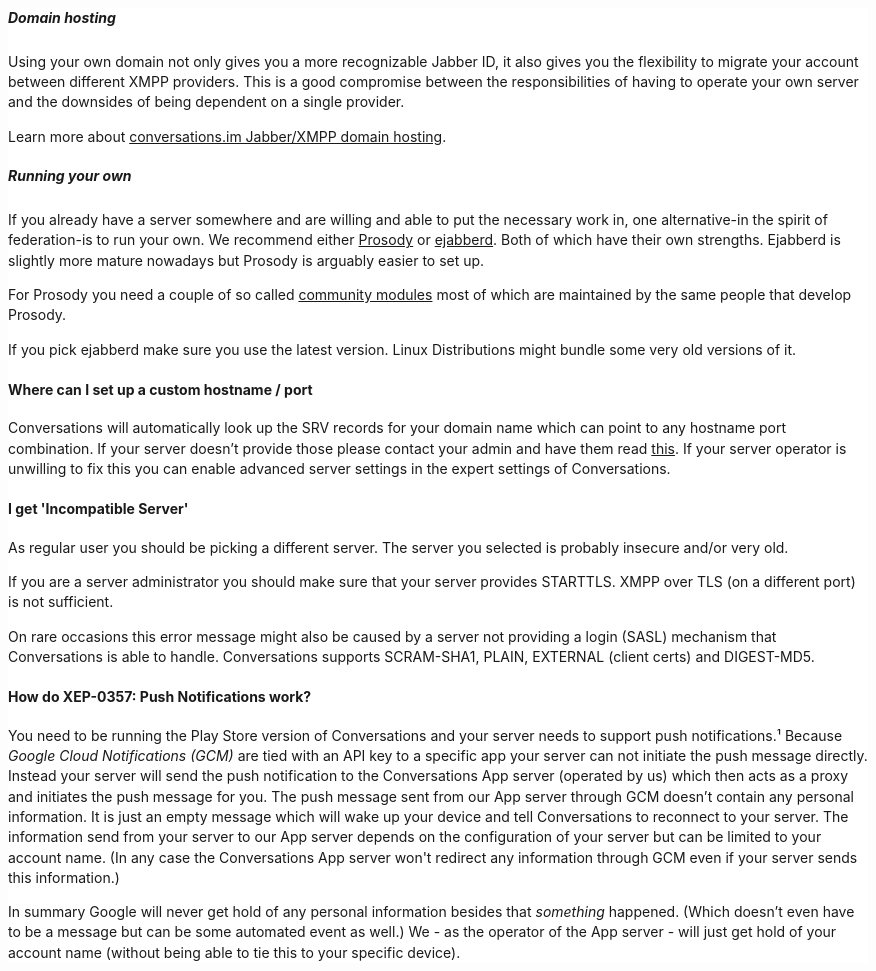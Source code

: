 ##### Domain hosting
Using your own domain not only gives you a more recognizable Jabber ID, it also gives you the flexibility to migrate your account between different XMPP providers. This is a good compromise between the responsibilities of having to operate your own server and the downsides of being dependent on a single provider.

Learn more about [conversations.im Jabber/XMPP domain hosting](https://account.conversations.im/domain/). 

##### Running your own
If you already have a server somewhere and are willing and able to put the necessary work in, one alternative-in the spirit of federation-is to run your own. We recommend either [Prosody](https://prosody.im/) or [ejabberd](https://www.ejabberd.im/). Both of which have their own strengths. Ejabberd is slightly more mature nowadays but Prosody is arguably easier to set up.

For Prosody you need a couple of so called [community modules](https://modules.prosody.im/) most of which are maintained by the same people that develop Prosody.

If you pick ejabberd make sure you use the latest version. Linux Distributions might bundle some very old versions of it.

#### Where can I set up a custom hostname / port
Conversations will automatically look up the SRV records for your domain name
which can point to any hostname port combination. If your server doesn’t provide
those please contact your admin and have them read
[this](http://prosody.im/doc/dns#srv_records). If your server operator is unwilling
to fix this you can enable advanced server settings in the expert settings of
Conversations.

#### I get 'Incompatible Server'

As regular user you should be picking a different server. The server you selected
is probably insecure and/or very old.

If you are a server administrator you should make sure that your server provides
STARTTLS. XMPP over TLS (on a different port) is not sufficient.

On rare occasions this error message might also be caused by a server not providing
a login (SASL) mechanism that Conversations is able to handle. Conversations supports
SCRAM-SHA1, PLAIN, EXTERNAL (client certs) and DIGEST-MD5.

#### How do XEP-0357: Push Notifications work?
You need to be running the Play Store version of Conversations and your server needs to support push notifications.¹ Because *Google Cloud Notifications (GCM)* are tied with an API key to a specific app your server can not initiate the push message directly. Instead your server will send the push notification to the Conversations App server (operated by us) which then acts as a proxy and initiates the push message for you. The push message sent from our App server through GCM doesn’t contain any personal information. It is just an empty message which will wake up your device and tell Conversations to reconnect to your server. The information send from your server to our App server depends on the configuration of your server but can be limited to your account name. (In any case the Conversations App server won't redirect any information through GCM even if your server sends this information.)

In summary Google will never get hold of any personal information besides that *something* happened. (Which doesn’t even have to be a message but can be some automated event as well.) We - as the operator of the App server - will just get hold of your account name (without being able to tie this to your specific device).
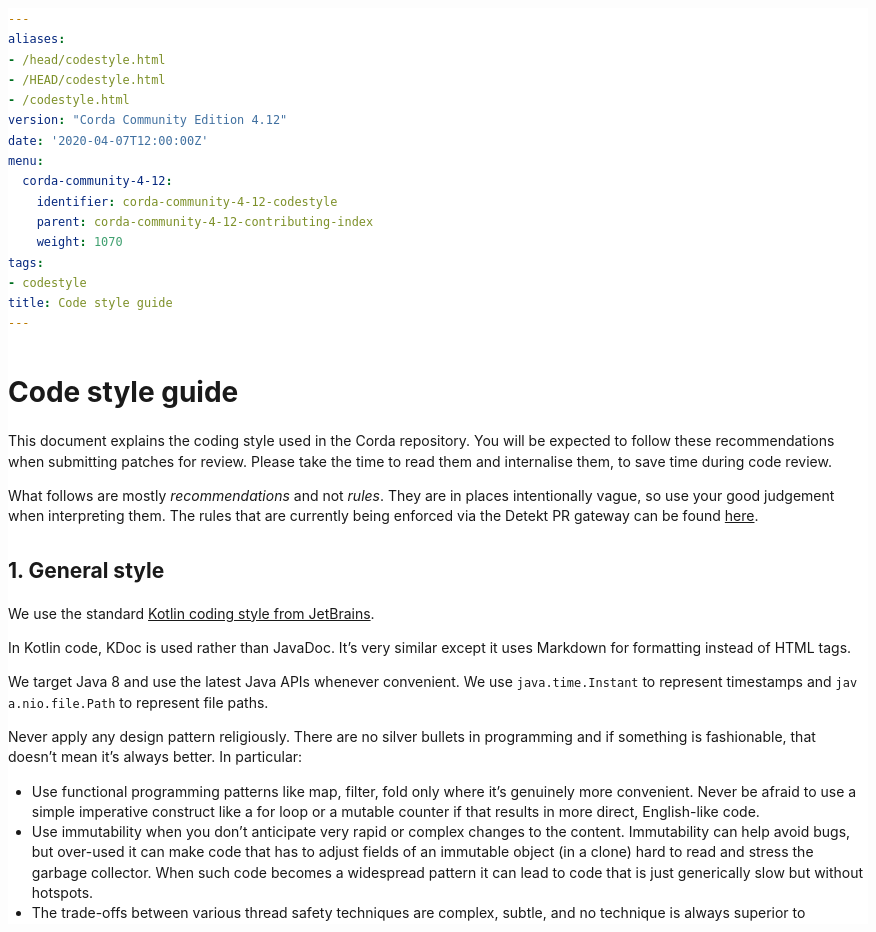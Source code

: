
 ```yaml
---
aliases:
- /head/codestyle.html
- /HEAD/codestyle.html
- /codestyle.html
version: "Corda Community Edition 4.12"
date: '2020-04-07T12:00:00Z'
menu:
  corda-community-4-12:
    identifier: corda-community-4-12-codestyle
    parent: corda-community-4-12-contributing-index
    weight: 1070
tags:
- codestyle
title: Code style guide
---
```



# Code style guide

This document explains the coding style used in the Corda repository. You will be expected to follow these
recommendations when submitting patches for review. Please take the time to read them and internalise them, to save
time during code review.

What follows are mostly *recommendations* and not *rules*. They are in places intentionally vague, so use your good judgement
when interpreting them. The rules that are currently being enforced via the Detekt PR gateway can be found [here](https://github.com/corda/corda/blob/release/os/4.3/detekt-config.yml).


## 1. General style

We use the standard [Kotlin coding style from JetBrains](https://kotlinlang.org/docs/reference/coding-conventions.html).

In Kotlin code, KDoc is used rather than JavaDoc. It’s very similar except it uses Markdown for formatting instead
of HTML tags.

We target Java 8 and use the latest Java APIs whenever convenient. We use `java.time.Instant` to represent timestamps
and `java.nio.file.Path` to represent file paths.

Never apply any design pattern religiously. There are no silver bullets in programming and if something is fashionable,
that doesn’t mean it’s always better. In particular:


* Use functional programming patterns like map, filter, fold only where it’s genuinely more convenient. Never be afraid
to use a simple imperative construct like a for loop or a mutable counter if that results in more direct, English-like
code.
* Use immutability when you don’t anticipate very rapid or complex changes to the content. Immutability can help avoid
bugs, but over-used it can make code that has to adjust fields of an immutable object (in a clone) hard to read and
stress the garbage collector. When such code becomes a widespread pattern it can lead to code that is just generically
slow but without hotspots.
* The trade-offs between various thread safety techniques are complex, subtle, and no technique is always superior to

## What the task requires:
Above this instruction are the records; retype exactly the lines from the one containing "of HTML tags." up to and including the one containing "can help avoid".

## Response for this exercise:
of HTML tags.

We target Java 8 and use the latest Java APIs whenever convenient. We use `java.time.Instant` to represent timestamps
and `java.nio.file.Path` to represent file paths.

Never apply any design pattern religiously. There are no silver bullets in programming and if something is fashionable,
that doesn’t mean it’s always better. In particular:


* Use functional programming patterns like map, filter, fold only where it’s genuinely more convenient. Never be afraid
to use a simple imperative construct like a for loop or a mutable counter if that results in more direct, English-like
code.
* Use immutability when you don’t anticipate very rapid or complex changes to the content. Immutability can help avoid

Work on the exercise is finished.